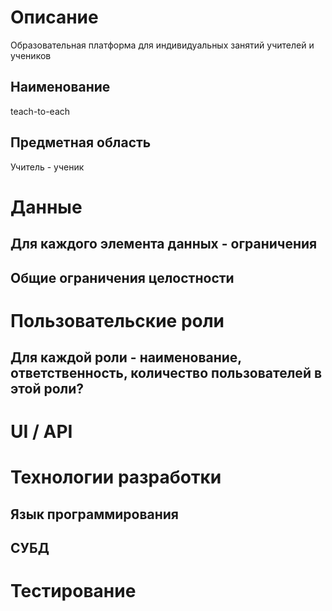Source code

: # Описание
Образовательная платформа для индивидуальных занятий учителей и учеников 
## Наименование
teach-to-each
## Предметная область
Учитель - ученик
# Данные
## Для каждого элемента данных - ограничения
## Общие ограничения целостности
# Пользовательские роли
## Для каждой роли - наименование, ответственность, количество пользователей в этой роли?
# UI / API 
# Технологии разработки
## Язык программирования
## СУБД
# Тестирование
━━━━
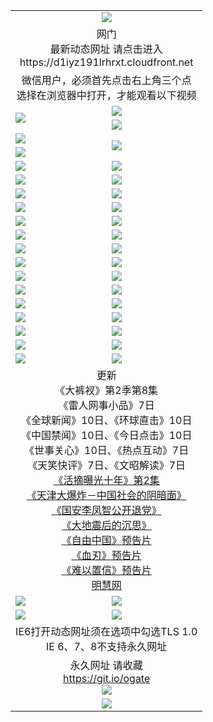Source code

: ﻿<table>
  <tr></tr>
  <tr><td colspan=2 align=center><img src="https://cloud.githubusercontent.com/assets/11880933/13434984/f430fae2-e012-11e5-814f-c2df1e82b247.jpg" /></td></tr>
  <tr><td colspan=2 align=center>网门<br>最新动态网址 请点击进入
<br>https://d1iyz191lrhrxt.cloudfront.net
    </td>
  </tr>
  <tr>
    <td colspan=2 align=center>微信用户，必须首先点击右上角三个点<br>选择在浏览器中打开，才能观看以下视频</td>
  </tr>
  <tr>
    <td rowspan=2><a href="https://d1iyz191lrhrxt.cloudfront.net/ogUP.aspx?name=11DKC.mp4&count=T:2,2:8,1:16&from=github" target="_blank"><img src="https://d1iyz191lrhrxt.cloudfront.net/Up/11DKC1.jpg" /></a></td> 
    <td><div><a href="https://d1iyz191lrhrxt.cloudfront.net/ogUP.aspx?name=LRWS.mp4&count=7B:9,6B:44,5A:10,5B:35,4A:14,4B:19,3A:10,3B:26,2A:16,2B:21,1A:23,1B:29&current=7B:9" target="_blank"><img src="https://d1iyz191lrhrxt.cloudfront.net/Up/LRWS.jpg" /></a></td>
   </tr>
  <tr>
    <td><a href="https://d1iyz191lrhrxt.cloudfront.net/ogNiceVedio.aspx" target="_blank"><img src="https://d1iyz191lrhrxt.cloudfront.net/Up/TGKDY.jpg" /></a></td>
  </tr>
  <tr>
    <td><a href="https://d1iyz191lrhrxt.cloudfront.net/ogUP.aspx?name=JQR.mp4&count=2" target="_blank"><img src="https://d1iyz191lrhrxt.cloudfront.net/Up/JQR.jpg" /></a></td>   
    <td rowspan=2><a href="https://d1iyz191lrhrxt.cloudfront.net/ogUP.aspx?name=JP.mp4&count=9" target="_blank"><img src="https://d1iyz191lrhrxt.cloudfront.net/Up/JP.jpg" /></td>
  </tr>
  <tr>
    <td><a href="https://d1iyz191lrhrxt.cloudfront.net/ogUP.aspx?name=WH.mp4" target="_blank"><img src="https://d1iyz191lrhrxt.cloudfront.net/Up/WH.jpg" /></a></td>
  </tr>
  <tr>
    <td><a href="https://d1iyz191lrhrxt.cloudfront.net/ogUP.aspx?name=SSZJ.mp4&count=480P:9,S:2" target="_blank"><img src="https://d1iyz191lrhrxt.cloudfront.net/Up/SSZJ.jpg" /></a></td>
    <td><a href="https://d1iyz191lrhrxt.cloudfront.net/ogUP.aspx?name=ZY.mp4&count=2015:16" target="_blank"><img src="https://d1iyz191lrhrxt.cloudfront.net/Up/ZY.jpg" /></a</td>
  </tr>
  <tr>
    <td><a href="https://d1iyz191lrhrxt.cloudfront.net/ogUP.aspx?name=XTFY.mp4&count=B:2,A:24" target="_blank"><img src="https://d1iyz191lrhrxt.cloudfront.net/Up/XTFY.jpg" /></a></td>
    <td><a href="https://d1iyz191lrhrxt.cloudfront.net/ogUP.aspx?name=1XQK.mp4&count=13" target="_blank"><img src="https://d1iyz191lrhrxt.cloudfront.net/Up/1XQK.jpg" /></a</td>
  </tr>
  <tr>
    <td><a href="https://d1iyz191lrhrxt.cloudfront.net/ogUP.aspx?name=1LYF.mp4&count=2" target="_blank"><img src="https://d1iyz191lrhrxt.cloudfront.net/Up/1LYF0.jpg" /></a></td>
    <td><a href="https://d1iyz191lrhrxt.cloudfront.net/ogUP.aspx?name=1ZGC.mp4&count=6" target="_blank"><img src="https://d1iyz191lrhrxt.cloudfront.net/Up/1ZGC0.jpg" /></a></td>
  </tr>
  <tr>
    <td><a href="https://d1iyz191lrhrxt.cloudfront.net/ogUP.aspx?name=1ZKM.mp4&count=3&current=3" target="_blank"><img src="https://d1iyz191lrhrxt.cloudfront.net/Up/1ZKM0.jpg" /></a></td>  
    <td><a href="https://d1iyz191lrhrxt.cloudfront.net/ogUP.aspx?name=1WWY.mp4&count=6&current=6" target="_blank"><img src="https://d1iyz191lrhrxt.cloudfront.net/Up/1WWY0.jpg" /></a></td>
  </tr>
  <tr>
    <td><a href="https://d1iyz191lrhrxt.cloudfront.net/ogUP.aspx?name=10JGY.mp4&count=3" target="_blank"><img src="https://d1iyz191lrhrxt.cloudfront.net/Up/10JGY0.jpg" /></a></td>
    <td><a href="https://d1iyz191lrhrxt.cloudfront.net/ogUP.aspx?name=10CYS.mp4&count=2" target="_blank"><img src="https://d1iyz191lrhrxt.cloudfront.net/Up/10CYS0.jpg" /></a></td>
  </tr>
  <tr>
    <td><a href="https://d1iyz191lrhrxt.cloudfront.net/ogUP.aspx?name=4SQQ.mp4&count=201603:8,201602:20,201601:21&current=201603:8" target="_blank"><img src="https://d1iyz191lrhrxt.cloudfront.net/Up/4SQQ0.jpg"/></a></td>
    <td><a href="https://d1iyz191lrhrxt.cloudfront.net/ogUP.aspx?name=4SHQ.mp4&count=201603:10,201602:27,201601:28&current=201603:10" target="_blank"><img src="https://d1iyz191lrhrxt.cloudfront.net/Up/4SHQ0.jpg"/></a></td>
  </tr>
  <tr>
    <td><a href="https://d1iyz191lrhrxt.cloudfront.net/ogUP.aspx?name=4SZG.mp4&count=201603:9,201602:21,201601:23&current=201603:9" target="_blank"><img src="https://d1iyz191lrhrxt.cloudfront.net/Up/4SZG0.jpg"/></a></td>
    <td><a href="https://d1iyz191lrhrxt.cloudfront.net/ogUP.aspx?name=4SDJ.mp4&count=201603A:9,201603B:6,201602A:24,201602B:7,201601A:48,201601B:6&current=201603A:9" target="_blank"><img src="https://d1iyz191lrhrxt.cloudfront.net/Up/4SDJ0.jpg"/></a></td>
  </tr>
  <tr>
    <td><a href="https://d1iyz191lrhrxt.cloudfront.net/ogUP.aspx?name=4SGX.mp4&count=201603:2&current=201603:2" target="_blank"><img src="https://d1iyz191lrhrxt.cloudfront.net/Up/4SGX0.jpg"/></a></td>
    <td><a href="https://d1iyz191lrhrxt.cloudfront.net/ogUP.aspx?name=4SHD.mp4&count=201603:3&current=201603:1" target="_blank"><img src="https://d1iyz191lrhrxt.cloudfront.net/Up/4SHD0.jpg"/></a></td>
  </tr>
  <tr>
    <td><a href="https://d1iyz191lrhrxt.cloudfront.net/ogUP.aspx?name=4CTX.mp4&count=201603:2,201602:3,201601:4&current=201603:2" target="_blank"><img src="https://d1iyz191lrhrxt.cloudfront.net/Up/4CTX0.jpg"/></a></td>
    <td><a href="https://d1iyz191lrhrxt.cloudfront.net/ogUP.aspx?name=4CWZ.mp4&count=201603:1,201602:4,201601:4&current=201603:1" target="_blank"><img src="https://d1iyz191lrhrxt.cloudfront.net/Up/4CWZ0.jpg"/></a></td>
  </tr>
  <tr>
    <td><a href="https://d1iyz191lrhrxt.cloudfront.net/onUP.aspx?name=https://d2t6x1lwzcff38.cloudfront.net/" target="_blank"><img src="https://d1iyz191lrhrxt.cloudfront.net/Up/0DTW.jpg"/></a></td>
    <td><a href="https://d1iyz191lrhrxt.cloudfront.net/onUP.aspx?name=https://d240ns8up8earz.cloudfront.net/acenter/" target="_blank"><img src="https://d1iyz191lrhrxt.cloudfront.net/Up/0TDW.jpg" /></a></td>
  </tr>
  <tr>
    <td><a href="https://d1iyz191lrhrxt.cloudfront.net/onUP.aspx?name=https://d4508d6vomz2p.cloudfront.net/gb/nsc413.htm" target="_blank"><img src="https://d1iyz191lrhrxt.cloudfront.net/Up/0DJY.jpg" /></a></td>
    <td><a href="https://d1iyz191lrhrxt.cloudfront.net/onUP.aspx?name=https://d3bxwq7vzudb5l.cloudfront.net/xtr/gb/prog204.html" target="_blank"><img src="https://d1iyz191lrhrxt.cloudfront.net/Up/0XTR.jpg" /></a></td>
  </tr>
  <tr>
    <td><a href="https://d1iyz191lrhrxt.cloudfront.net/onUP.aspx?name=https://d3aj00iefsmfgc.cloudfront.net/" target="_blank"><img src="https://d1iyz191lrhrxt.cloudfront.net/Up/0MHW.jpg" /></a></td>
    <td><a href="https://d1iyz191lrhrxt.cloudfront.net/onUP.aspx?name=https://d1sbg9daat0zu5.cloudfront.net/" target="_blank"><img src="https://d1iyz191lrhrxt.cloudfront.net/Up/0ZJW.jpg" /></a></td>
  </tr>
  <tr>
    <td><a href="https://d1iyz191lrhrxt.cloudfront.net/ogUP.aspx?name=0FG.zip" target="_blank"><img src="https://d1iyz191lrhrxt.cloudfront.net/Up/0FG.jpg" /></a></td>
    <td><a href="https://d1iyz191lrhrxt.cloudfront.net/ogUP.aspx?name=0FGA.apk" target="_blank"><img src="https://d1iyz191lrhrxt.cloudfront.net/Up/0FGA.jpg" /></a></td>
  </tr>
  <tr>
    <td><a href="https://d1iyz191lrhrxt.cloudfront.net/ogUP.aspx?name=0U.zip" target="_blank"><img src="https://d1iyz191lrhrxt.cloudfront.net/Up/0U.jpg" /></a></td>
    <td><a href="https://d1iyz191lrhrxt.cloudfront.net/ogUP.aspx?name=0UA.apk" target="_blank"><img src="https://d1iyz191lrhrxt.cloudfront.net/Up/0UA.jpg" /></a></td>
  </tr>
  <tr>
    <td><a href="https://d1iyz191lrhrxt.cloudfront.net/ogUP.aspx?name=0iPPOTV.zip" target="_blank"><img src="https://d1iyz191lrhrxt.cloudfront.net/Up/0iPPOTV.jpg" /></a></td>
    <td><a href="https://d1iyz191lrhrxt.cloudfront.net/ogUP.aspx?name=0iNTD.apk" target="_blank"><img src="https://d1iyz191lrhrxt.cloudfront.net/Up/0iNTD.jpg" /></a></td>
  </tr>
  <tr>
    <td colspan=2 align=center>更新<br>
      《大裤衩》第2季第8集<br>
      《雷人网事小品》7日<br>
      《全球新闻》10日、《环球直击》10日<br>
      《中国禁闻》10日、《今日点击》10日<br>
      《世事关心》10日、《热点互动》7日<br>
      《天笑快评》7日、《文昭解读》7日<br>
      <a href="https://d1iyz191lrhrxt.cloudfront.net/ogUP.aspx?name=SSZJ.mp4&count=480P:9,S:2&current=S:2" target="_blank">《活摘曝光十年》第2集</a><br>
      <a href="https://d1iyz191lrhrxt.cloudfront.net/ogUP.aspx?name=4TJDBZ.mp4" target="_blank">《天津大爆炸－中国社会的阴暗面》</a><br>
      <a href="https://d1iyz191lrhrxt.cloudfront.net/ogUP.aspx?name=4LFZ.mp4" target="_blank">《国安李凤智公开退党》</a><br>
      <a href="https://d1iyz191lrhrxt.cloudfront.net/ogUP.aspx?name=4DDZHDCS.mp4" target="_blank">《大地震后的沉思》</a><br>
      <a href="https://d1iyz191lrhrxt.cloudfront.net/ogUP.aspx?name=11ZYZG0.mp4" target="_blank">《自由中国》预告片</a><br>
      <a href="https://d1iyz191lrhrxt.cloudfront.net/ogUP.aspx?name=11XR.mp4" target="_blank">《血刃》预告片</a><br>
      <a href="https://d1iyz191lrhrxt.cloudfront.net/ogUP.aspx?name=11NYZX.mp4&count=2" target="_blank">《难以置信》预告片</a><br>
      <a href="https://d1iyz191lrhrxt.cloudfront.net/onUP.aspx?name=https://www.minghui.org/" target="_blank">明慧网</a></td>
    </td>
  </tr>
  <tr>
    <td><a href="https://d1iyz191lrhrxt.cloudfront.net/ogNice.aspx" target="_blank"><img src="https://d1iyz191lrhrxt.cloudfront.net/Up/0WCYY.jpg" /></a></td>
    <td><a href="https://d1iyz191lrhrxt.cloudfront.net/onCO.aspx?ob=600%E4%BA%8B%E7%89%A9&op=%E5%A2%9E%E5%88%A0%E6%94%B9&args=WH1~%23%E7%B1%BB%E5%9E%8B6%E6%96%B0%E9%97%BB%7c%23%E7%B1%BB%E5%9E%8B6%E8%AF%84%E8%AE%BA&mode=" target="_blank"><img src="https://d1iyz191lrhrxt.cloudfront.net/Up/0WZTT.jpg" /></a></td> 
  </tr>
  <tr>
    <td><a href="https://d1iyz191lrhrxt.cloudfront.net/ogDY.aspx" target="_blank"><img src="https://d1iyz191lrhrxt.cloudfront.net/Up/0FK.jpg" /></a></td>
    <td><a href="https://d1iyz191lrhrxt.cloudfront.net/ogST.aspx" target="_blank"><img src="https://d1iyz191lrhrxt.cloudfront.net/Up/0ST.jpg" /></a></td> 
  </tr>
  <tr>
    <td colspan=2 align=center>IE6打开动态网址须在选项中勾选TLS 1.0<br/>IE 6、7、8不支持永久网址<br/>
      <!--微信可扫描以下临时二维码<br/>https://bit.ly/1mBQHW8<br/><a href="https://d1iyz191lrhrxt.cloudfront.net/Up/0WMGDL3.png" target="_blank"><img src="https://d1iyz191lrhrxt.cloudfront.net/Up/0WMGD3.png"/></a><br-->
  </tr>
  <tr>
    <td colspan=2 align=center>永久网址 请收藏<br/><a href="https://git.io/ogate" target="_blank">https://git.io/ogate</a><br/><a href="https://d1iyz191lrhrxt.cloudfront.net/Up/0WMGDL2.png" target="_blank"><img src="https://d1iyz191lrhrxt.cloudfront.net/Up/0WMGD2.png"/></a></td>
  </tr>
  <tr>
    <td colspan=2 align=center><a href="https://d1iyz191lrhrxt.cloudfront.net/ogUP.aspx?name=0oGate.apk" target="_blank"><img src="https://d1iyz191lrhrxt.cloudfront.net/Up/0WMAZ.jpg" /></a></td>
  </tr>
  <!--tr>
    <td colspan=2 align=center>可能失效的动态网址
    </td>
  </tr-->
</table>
━━━━
**Try it:**
Please filter the entries for the word "align" and copy the lines that have it.

**Answer to the problem:**
  <tr><td colspan=2 align=center><img src="https://cloud.githubusercontent.com/assets/11880933/13434984/f430fae2-e012-11e5-814f-c2df1e82b247.jpg" /></td></tr>
  <tr><td colspan=2 align=center>网门<br>最新动态网址 请点击进入
    <td colspan=2 align=center>微信用户，必须首先点击右上角三个点<br>选择在浏览器中打开，才能观看以下视频</td>
    <td colspan=2 align=center>更新<br>
    <td colspan=2 align=center>IE6打开动态网址须在选项中勾选TLS 1.0<br/>IE 6、7、8不支持永久网址<br/>
    <td colspan=2 align=center>永久网址 请收藏<br/><a href="https://git.io/ogate" target="_blank">https://git.io/ogate</a><br/><a href="https://d1iyz191lrhrxt.cloudfront.net/Up/0WMGDL2.png" target="_blank"><img src="https://d1iyz191lrhrxt.cloudfront.net/Up/0WMGD2.png"/></a></td>
    <td colspan=2 align=center><a href="https://d1iyz191lrhrxt.cloudfront.net/ogUP.aspx?name=0oGate.apk" target="_blank"><img src="https://d1iyz191lrhrxt.cloudfront.net/Up/0WMAZ.jpg" /></a></td>
    <td colspan=2 align=center>可能失效的动态网址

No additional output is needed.